- **AIM OF THE EXERCISE**
Pull every line from the records that has the word "Voltmeters" in it.

- **AVAILABLE DATA**
* * * *

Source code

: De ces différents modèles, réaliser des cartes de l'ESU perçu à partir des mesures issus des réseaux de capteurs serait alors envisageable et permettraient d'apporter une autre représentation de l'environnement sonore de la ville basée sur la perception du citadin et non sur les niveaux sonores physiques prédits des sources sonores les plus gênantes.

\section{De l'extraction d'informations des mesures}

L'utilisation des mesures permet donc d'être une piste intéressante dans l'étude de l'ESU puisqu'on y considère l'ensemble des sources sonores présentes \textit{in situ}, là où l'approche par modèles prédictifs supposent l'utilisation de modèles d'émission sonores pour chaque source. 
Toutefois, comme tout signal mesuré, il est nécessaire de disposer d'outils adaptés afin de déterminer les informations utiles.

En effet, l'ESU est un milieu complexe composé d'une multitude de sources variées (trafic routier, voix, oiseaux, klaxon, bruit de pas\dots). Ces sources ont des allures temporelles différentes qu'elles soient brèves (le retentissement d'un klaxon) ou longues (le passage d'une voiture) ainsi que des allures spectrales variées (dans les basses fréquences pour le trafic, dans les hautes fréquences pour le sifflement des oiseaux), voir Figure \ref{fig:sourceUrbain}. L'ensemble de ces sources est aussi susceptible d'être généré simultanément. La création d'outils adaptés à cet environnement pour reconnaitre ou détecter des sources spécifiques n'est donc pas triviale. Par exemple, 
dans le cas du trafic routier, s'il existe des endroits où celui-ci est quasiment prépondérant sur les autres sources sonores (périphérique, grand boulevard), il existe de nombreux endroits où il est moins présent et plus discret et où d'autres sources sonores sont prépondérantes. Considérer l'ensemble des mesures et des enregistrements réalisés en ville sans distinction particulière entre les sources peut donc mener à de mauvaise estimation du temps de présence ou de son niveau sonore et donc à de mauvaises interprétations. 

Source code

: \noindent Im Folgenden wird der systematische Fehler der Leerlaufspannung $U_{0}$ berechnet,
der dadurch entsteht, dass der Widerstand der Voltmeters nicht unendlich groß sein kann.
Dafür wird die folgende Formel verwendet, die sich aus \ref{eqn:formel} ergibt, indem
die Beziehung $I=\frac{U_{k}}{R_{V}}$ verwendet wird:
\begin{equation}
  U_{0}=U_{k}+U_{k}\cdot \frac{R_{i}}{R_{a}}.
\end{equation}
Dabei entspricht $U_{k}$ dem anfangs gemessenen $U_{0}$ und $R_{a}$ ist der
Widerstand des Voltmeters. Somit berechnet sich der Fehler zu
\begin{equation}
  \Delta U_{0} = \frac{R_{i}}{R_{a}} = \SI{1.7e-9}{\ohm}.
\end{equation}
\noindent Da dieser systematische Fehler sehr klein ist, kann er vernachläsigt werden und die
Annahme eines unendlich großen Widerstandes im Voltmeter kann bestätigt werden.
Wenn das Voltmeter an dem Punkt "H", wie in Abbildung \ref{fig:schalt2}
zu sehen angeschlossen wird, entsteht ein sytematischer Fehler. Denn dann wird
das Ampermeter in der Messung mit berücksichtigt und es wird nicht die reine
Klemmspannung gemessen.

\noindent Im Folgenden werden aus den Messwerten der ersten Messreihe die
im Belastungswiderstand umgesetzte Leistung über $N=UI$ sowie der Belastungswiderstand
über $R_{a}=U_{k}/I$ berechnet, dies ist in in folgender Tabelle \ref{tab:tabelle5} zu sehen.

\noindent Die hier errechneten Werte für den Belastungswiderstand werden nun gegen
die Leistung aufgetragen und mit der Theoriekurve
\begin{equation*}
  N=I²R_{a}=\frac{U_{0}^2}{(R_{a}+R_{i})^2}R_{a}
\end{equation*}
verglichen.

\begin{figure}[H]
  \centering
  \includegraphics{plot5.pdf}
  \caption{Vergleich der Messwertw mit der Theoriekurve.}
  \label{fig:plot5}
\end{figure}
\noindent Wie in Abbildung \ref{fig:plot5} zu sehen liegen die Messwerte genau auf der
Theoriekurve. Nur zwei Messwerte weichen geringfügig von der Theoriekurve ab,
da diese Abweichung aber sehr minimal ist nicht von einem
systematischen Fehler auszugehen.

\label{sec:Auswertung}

* * * *

- **WRITTEN SOLUTION**
der dadurch entsteht, dass der Widerstand der Voltmeters nicht unendlich groß sein kann.
Widerstand des Voltmeters. Somit berechnet sich der Fehler zu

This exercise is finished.